Early years and background
Tyson Jay Motsenbocker was born on April 26, 1986, in Wenatchee, Washington, while he was raised in Pullman, Washington, by his parents William "Bill" and Jeanne Motsenbocker. He has a sibling, Jaimie Motsenbocker. Motsenbocker is a graduate of Whitworth University in Spokane, Washington, where he graduated in 2009 with his baccalaureate in English. He now resides in San Diego, California.

Music history
His music recording career began in 2010, with the extended play, Until It Lands. The subsequent extended play, Rivers and Roads, was independently released in 2013. He released, Letters to Lost Loves, on March 4, 2016, with Tooth & Nail Records.

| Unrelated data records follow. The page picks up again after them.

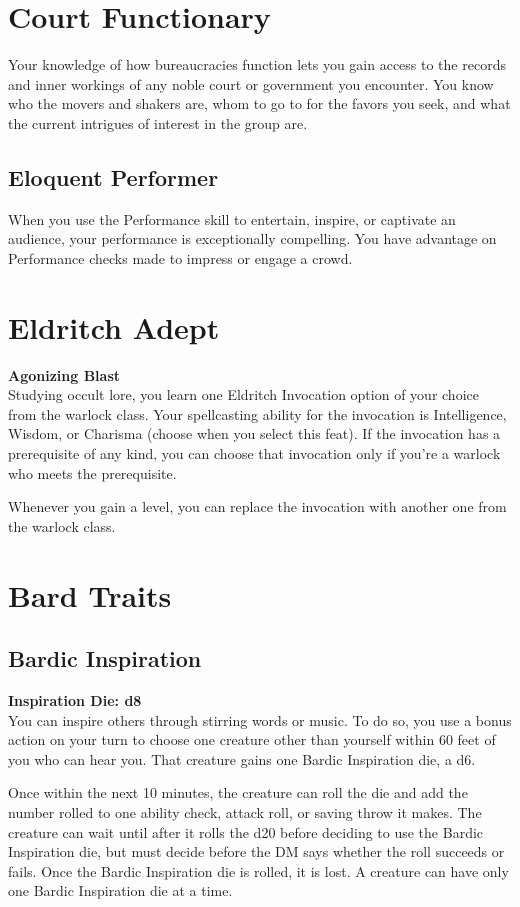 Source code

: \documentclass[letterpaper,openany,oneside,twocolumn]{book}
\begin{document}
\section*{Court Functionary}
Your knowledge of how bureaucracies function lets you gain access to the records and inner workings of any noble court or government you encounter. You know who the movers and shakers are, whom to go to for the favors you seek, and what the current intrigues of interest in the group are.
\subsection*{Eloquent Performer}
When you use the Performance skill to entertain, inspire, or captivate an audience, your performance is exceptionally compelling. You have advantage on Performance checks made to impress or engage a crowd.

\section*{Eldritch Adept}
\textbf{Agonizing Blast}\\
Studying occult lore, you learn one Eldritch Invocation option of your choice from the warlock class. Your spellcasting ability for the invocation is Intelligence, Wisdom, or Charisma (choose when you select this feat). If the invocation has a prerequisite of any kind, you can choose that invocation only if you’re a warlock who meets the prerequisite.

Whenever you gain a level, you can replace the invocation with another one from the warlock class.

\section*{Bard Traits}
\subsection*{Bardic Inspiration}
\textbf{Inspiration Die: d8}\\
You can inspire others through stirring words or music. To do so, you use a bonus action on your turn to choose one creature other than yourself within 60 feet of you who can hear you. That creature gains one Bardic Inspiration die, a d6.

Once within the next 10 minutes, the creature can roll the die and add the number rolled to one ability check, attack roll, or saving throw it makes. The creature can wait until after it rolls the d20 before deciding to use the Bardic Inspiration die, but must decide before the DM says whether the roll succeeds or fails. Once the Bardic Inspiration die is rolled, it is lost. A creature can have only one Bardic Inspiration die at a time.
\end{document}
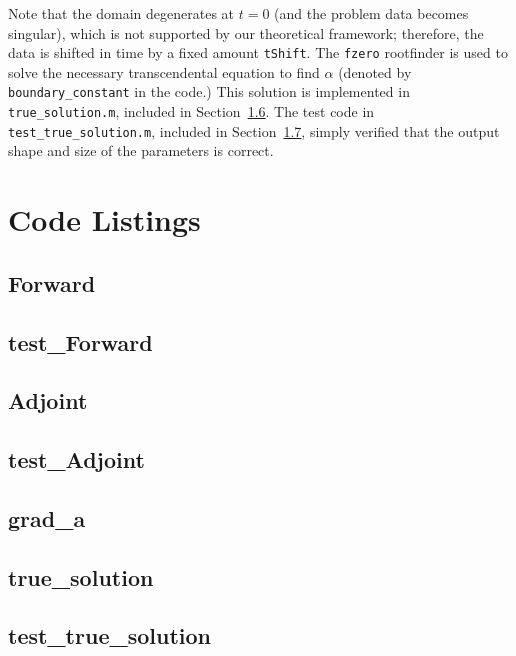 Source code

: \documentclass[letterpaper, 10pt]{amsart}
\theoremstyle{definition}
\theoremstyle{remark}
\begin{document}
Note that the domain degenerates at $t=0$ (and the problem data becomes singular), which is not supported by our theoretical framework; therefore, the data is shifted in time by a fixed amount \verb+tShift+.
The \verb+fzero+ rootfinder is used to solve the necessary transcendental equation to find $\alpha$ (denoted by \verb+boundary_constant+ in the code.)
This solution is implemented in \verb+true_solution.m+, included in Section~\ref{sec:code-listing-true-solution}.
The test code in \verb+test_true_solution.m+, included in Section~\ref{sec:code-listing-test-true-solution}, simply verified that the output shape and size of the parameters is correct.


\appendix
\section{Code Listings}
{\small 
\subsection{Forward}\label{sec:code-listing-forward}


\subsection{test\_Forward}\label{sec:code-listing-test-forward}


\subsection{Adjoint}\label{sec:code-listing-adjoint}


\subsection{test\_Adjoint}\label{sec:code-listing-test-adjoint}


\subsection{grad\_a}\label{sec:code-listing-grad-s}


\subsection{true\_solution}\label{sec:code-listing-true-solution}


\subsection{test\_true\_solution}\label{sec:code-listing-test-true-solution}

}
\end{document}
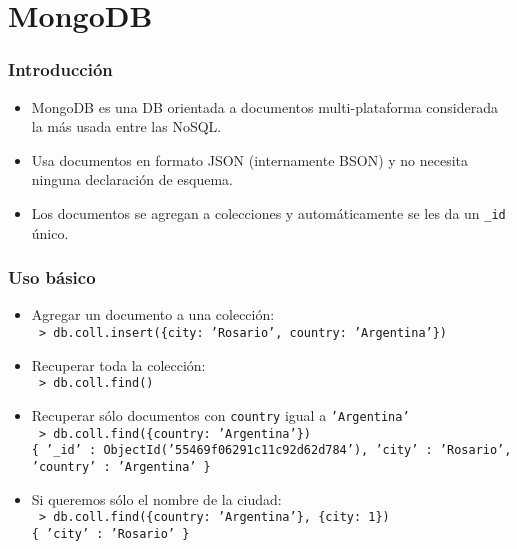 \section{MongoDB}

\begin{frame}
\frametitle{Introducción}
\begin{itemize}

\item	MongoDB es una DB orientada a documentos multi-plataforma
	considerada la más usada entre las NoSQL.
	\pause

\item	Usa documentos en formato JSON (internamente BSON) y no necesita
	ninguna declaración de esquema.
	\pause

\item	Los documentos se agregan a colecciones y automáticamente se les
	da un \texttt{\_id} único.
\end{itemize}
\end{frame}

\begin{frame}
\frametitle{Uso básico}
\begin{itemize}

\item	Agregar un documento a una colección: \\
	\texttt{\footnotesize
		> db.coll.insert(\{city: 'Rosario', country: 'Argentina'\})
	}
	\pause

\item	Recuperar toda la colección: \\
	\texttt{\footnotesize
		> db.coll.find()
	}
	\pause

\item	Recuperar sólo documentos con \texttt{country} igual a
	\texttt{'Argentina'} \\
	\texttt{\footnotesize
		> db.coll.find(\{country: 'Argentina'\}) \\
		\{ '\_id' : ObjectId('55469f06291c11c92d62d784'), 'city' : 'Rosario', 'country' : 'Argentina' \}
	}
	\pause

\item	Si queremos sólo el nombre de la ciudad: \\
	\texttt{\footnotesize
		> db.coll.find(\{country: 'Argentina'\}, \{city: 1\}) \\
		\{ 'city' : 'Rosario' \}
	}

\end{itemize}
\end{frame}
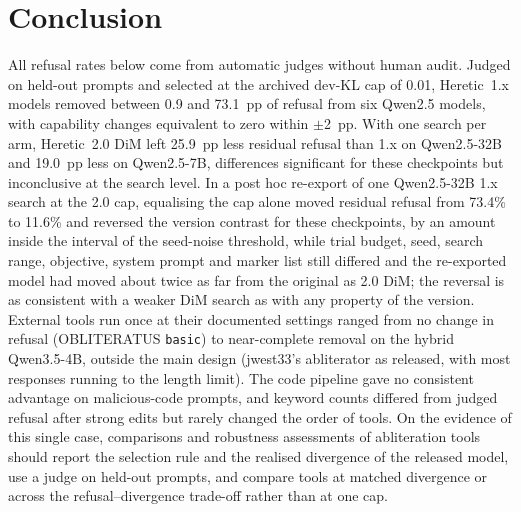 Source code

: \section{Conclusion}
\label{sec:conclusion}

All refusal rates below come from automatic judges without human audit. Judged on held-out prompts and selected at
the archived dev-KL cap of 0.01, Heretic~1.x models removed between 0.9
and 73.1~pp of refusal from six Qwen2.5 models, with capability changes equivalent to zero within $\pm$2~pp. With one
search per arm, Heretic~2.0 DiM left 25.9~pp less residual refusal than 1.x on Qwen2.5-32B and 19.0~pp less on
Qwen2.5-7B, differences significant for these checkpoints but inconclusive at the search level. In a post hoc
re-export of one Qwen2.5-32B 1.x search at the 2.0 cap, equalising the cap alone moved residual refusal from 73.4\% to
11.6\% and reversed the version contrast for these checkpoints, by an amount inside the interval of the seed-noise
threshold, while trial budget, seed, search range, objective, system prompt and marker list still differed and the re-exported model had moved about twice as far from the original as 2.0 DiM; the reversal is as
consistent with a weaker DiM search as with any property of the version. External tools run once at their documented
settings ranged from no change in refusal (OBLITERATUS \texttt{basic}) to near-complete removal on the hybrid
Qwen3.5-4B, outside the main design (jwest33's abliterator as released, with most responses running to the length
limit). The code pipeline gave no consistent advantage on malicious-code prompts, and keyword counts differed from
judged refusal after strong edits but rarely changed the order of tools. On the evidence of this single case,
comparisons and robustness assessments of abliteration tools should report the selection rule and the realised
divergence of the released model, use a judge on held-out prompts, and compare tools at matched divergence or across
the refusal--divergence trade-off rather than at one cap.
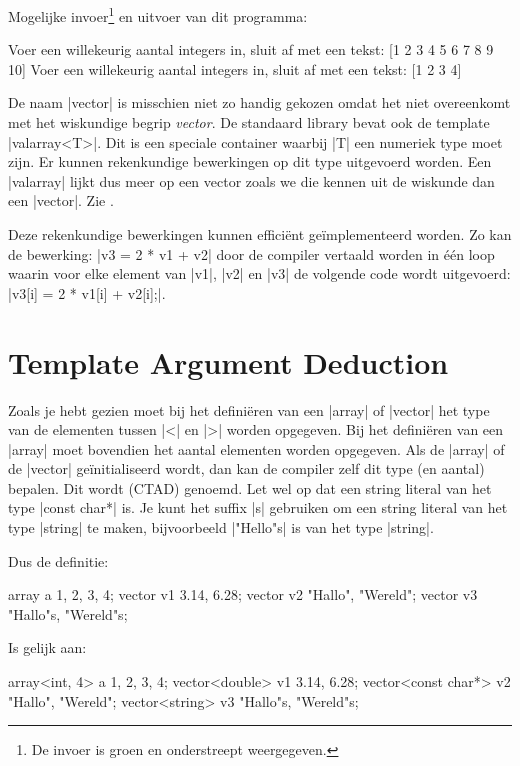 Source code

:\begin{cpplstShortInline}
Mogelijke invoer\footnote{%
	De invoer is groen en onderstreept weergegeven.
} en uitvoer van dit programma:
\begin{coutput}
Voer een willekeurig aantal integers in, sluit af met een tekst:
[1 2 3 4 5 6 7 8 9 10]
Voer een willekeurig aantal integers in, sluit af met een tekst:
[1 2 3 4]
\end{coutput}

De naam |vector| is misschien niet zo handig gekozen omdat het niet overeenkomt met het wiskundige begrip \emph{vector}.
De standaard library bevat ook de template |valarray<T>|. 
Dit is een speciale container waarbij |T| een numeriek type moet zijn.
Er kunnen rekenkundige bewerkingen op dit type uitgevoerd worden.
Een |valarray| lijkt dus meer op een vector zoals we die kennen uit de wiskunde dan een |vector|.
Zie .

Deze rekenkundige bewerkingen kunnen efficiënt geïmplementeerd worden.
Zo kan de bewerking:
|v3 = 2 * v1 + v2| door de compiler vertaald worden in één loop waarin voor elke element van |v1|, |v2| en |v3| de volgende code wordt uitgevoerd: |v3[i] = 2 * v1[i] + v2[i];|.

\section{Template Argument Deduction}
Zoals je hebt gezien moet bij het definiëren van een |array| of |vector| het type van de elementen tussen |<| en |>| worden opgegeven.
Bij het definiëren van een |array| moet bovendien het aantal elementen worden opgegeven.
Als de |array| of de |vector| geïnitialiseerd wordt, dan kan de compiler zelf dit type (en aantal) bepalen.
Dit wordt  (CTAD) genoemd.
Let wel op dat een string literal van het type |const char*| is.
Je kunt het suffix |s| gebruiken om een string literal van het type |string| te maken, bijvoorbeeld |"Hello"s| is van het type |string|.

Dus de definitie:
\begin{cpplstfragment}
	array a {1, 2, 3, 4};
	vector v1 {3.14, 6.28};
	vector v2 {"Hallo", "Wereld"};
	vector v3 {"Hallo"s, "Wereld"s};
\end{cpplstfragment}

Is gelijk aan:
\begin{cpplstfragment}
	array<int, 4> a {1, 2, 3, 4};
	vector<double> v1 {3.14, 6.28};
	vector<const char*> v2 {"Hallo", "Wereld"};
	vector<string> v3 {"Hallo"s, "Wereld"s};
\end{cpplstfragment}


\end{cpplstShortInline}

Much of the content and songwriting for Letters to Lost Loves was created during a month long walk he took from his home in San Diego to the Golden Gate Bridge in San Francisco Motsenbocker followed up his debut album with two additional extended play albums in 2017, Almira and A Kind Invitation also with Tooth & Nail Records.

On February 14, 2020, he released his sophomore full-length album,  Someday I'll Make It All Up to You. 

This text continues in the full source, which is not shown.